Boy's moral compass set on honesty

 

By Ted Gregory

Tribune staff reporter

Published January 17, 2005

 

He is a model airplane and tank builder, Boy Scout and Yu-Gi-Oh! enthusiast.

 

Now, Andrew Gieseler is something else: a role model.

 

While walking to the door of a Super Target store in Warrenville on Saturday, Andrew, 12, found a plastic bag stuffed with $9,000 on a deserted stretch of sidewalk. A routine trip to buy sneakers to accommodate his growing feet suddenly became exciting and mysterious.

 

He picked up the bag and read the two white stickers on it, one specifying the amount; the other stating the bill denominations.

 

"We could see it was money and I said, `What do you think we should do?' " his mother, Mary Gieseler, said of their surprise. "He said, `We should bring it inside.' "

 

They brought it to the customer service desk. The employee there said the money didn't belong to Target and called the security guard, who thanked Andrew.

 

"It's not like I was going to keep it, and live the rest of my life with $9,000 knowing I took it from someone else," said Andrew, a wiry, precocious 6th grader from Naperville. "I didn't want something like that on my conscience."

 

After he, his little brother, Peter, and his mother each took turns holding the money, the family went about its business. His mother bought his sneakers while Andrew and Peter browsed in the toy department. They left and went to a 10 a.m. meeting at their church, St. Thomas the Apostle, in Naperville.

 

But word got out, thanks to Mary Gieseler's boyfriend, who contacted local media outlets. Soon, Andrew, who acknowledges that he isn't one of the most popular kids at Hill Middle School in Naperville, was a media celebrity.

 

By Sunday afternoon, he was yawning after being interviewed by three or four newspapers, two television stations and a radio station.

 

"It was kind of fun," he said, "for a little while."

 

It remains unclear exactly to whom the money belongs. A truck from United Armored had made a pickup minutes before the Gieselers parked their van at Target about 9:30 a.m.
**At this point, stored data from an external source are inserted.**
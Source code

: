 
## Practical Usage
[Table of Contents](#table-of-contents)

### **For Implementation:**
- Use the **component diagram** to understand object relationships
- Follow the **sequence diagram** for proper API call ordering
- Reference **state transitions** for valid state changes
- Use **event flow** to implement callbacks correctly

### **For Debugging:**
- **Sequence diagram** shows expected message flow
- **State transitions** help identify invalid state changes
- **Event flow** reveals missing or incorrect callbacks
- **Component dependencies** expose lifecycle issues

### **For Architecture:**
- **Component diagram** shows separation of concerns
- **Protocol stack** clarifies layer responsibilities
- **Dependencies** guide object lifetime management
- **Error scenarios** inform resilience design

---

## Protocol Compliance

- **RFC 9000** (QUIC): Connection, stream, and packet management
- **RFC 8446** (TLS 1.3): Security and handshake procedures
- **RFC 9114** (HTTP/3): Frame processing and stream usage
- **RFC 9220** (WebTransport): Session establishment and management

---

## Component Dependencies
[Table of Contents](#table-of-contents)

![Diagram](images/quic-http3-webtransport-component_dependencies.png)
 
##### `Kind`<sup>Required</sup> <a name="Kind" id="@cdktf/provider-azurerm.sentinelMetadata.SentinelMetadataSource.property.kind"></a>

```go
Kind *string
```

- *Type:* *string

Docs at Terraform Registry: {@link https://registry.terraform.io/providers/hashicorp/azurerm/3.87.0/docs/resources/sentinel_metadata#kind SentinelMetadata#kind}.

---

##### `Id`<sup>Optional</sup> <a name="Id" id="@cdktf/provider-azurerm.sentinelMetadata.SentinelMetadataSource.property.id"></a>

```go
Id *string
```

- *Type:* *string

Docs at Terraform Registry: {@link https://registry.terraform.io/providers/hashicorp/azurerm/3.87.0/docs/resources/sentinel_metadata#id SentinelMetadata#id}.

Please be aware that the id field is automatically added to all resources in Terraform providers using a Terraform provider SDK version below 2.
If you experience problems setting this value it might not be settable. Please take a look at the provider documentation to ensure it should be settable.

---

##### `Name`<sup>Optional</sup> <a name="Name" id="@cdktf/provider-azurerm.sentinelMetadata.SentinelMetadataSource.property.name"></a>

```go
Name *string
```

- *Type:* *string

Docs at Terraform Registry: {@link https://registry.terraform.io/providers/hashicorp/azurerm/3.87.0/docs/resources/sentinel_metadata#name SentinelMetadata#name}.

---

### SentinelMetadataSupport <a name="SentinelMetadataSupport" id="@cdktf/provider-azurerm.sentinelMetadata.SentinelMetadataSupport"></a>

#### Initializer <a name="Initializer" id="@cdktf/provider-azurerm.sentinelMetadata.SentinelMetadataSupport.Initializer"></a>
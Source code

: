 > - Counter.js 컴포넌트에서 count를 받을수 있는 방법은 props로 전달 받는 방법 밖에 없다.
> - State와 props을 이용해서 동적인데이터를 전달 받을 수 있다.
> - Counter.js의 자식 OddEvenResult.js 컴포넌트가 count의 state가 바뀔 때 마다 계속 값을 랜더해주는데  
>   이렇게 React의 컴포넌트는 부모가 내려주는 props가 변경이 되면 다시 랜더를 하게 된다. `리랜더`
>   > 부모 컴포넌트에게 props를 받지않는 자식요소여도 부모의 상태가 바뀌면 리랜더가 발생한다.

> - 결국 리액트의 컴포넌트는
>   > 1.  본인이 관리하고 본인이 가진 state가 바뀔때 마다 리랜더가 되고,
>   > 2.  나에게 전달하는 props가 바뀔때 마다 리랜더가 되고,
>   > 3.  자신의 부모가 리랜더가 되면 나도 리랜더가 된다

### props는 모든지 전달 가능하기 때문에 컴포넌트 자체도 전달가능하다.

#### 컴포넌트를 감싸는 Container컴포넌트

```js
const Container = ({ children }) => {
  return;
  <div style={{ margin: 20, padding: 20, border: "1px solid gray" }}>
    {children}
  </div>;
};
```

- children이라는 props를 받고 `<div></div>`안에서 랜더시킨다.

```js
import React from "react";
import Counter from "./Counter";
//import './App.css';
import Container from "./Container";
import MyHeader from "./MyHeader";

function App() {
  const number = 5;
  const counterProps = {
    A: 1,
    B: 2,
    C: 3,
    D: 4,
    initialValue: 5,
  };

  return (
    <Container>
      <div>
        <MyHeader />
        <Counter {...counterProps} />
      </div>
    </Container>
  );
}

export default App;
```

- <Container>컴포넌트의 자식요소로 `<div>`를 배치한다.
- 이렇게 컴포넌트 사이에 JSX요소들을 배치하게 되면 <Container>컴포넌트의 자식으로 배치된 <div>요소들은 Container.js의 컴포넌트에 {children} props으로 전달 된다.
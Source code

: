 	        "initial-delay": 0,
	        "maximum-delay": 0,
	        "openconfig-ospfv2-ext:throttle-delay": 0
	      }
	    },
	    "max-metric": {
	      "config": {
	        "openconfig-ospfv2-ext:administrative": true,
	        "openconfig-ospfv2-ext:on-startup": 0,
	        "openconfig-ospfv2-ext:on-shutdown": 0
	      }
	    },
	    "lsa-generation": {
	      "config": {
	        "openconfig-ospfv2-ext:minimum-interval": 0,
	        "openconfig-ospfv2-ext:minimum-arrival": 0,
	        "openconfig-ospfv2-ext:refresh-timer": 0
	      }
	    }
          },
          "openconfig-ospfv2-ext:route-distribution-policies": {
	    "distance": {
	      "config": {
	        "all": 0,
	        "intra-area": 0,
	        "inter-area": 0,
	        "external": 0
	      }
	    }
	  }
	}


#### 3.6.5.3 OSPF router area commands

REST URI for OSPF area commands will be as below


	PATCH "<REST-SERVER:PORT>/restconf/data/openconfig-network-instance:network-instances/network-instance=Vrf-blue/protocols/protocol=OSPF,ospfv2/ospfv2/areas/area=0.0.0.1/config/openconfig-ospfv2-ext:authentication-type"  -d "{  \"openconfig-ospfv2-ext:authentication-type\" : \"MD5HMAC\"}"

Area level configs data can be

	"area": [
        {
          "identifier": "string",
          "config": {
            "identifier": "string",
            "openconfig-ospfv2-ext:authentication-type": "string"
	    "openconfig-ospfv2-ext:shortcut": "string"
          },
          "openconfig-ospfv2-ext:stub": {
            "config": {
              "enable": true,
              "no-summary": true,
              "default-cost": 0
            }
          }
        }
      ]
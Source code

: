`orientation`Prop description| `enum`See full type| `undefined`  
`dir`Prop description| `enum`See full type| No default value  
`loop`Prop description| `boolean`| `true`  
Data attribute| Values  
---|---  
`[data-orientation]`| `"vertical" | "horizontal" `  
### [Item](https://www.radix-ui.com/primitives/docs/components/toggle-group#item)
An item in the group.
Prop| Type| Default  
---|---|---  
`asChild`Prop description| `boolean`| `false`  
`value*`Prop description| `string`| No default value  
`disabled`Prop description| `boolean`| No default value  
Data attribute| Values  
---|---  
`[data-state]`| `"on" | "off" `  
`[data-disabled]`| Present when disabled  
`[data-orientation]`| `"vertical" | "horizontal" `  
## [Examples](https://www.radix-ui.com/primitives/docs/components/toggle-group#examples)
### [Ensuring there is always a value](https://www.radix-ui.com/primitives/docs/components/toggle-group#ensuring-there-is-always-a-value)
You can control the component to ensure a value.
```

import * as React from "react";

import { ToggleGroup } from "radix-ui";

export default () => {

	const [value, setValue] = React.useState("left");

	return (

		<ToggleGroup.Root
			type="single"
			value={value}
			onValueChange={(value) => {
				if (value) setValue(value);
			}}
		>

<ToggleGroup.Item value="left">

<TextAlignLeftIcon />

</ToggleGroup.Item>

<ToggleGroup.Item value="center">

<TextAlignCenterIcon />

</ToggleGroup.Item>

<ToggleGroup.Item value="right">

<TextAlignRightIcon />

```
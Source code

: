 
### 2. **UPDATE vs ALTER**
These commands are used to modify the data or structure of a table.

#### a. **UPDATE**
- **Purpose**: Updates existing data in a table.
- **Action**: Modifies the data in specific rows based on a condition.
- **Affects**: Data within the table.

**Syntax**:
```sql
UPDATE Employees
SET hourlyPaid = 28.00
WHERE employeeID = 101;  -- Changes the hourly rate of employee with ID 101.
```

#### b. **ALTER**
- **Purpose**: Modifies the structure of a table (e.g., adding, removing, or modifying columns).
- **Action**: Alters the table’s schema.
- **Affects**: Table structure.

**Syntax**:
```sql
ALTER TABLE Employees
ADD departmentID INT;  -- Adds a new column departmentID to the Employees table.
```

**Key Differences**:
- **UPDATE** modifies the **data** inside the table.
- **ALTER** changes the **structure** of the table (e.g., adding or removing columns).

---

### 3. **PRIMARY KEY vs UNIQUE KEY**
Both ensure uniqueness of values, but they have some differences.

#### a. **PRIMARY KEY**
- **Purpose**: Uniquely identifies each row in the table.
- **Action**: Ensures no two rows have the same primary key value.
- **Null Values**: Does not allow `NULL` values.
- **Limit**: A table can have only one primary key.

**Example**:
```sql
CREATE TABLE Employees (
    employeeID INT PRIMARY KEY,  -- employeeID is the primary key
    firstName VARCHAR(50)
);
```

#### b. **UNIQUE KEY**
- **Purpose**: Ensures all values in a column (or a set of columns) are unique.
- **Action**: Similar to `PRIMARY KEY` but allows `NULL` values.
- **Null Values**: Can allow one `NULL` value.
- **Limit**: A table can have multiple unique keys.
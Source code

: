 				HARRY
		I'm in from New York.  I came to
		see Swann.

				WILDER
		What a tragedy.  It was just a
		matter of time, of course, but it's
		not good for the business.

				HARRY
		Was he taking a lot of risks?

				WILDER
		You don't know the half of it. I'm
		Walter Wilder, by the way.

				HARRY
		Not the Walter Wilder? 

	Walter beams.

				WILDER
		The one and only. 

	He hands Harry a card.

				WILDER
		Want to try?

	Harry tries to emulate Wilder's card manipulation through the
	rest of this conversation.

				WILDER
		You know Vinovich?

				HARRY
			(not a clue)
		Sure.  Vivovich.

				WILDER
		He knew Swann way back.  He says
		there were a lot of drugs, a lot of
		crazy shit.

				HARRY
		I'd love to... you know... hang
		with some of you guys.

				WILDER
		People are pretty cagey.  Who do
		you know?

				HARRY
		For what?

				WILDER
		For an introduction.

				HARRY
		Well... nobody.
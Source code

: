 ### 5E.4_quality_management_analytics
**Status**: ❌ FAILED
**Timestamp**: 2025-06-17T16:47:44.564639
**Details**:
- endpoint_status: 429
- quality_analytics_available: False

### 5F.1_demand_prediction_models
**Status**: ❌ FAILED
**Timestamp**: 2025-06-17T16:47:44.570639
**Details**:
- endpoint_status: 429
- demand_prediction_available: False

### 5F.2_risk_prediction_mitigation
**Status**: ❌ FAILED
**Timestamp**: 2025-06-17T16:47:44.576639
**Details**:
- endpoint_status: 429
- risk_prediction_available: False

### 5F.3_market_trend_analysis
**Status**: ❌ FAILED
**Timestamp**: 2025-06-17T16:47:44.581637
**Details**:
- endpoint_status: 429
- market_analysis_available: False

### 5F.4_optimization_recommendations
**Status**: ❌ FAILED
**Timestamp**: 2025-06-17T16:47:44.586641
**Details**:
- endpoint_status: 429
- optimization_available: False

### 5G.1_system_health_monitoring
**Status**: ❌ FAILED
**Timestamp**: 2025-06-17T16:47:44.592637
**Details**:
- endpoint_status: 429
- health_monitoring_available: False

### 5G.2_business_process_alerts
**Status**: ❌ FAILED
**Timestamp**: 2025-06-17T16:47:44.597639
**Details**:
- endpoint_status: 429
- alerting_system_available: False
But the cash in the bag was not from the retailer's receipts, a Target spokeswoman said.

 

Andrew said he thought he saw a Glen Ellyn address on the bag. Efforts to reach United Armored officials Sunday were unsuccessful.

 

Target isn't concerned with that detail. It is more impressed with "his sense of right," corporate spokeswoman Paula Thornton-Greear said.

 

The retailer is going to call Andrew and "thank him in some appropriate manner," Thornton-Greear said.

 

"What a wonderful little boy," she said. "He did a fantastic thing. Suffice it to say that we will not let this good deed go unnoticed."

 

The timing was particularly interesting to Gieseler.

 

Earlier Saturday morning, they had closed a $61 bank account for Andrew and then tried to make a deposit at another bank, which was closed. While driving to Target, Gieseler and her sons discussed irresponsible parents who take their children's gift money and open credit cards using their children's name only to wrack up maximum debt on the cards.

 

"We're talking about this. We park and then, bang, this whole thing happens," Gieseler said. "It's just very weird and very nice. Andrew has done a good thing, and it's a good lesson to learn. I thought he made an excellent choice, and without prodding from me. That made me very proud."

 

Andrew's moral compass had been tested under similar circumstances about three years ago, when he found $10 in a public pool. He gave it to a manager, who told him that the money would be his if no one claimed it after several days.

 

That good deed paid off.

 

"I got $10 for being honest," Andrew said, adding that he and his mother do not expect a reward for their efforts.

 

"Does he deserve something?" Gieseler said. "He doesn't need anything. He did the right thing--and that's enough."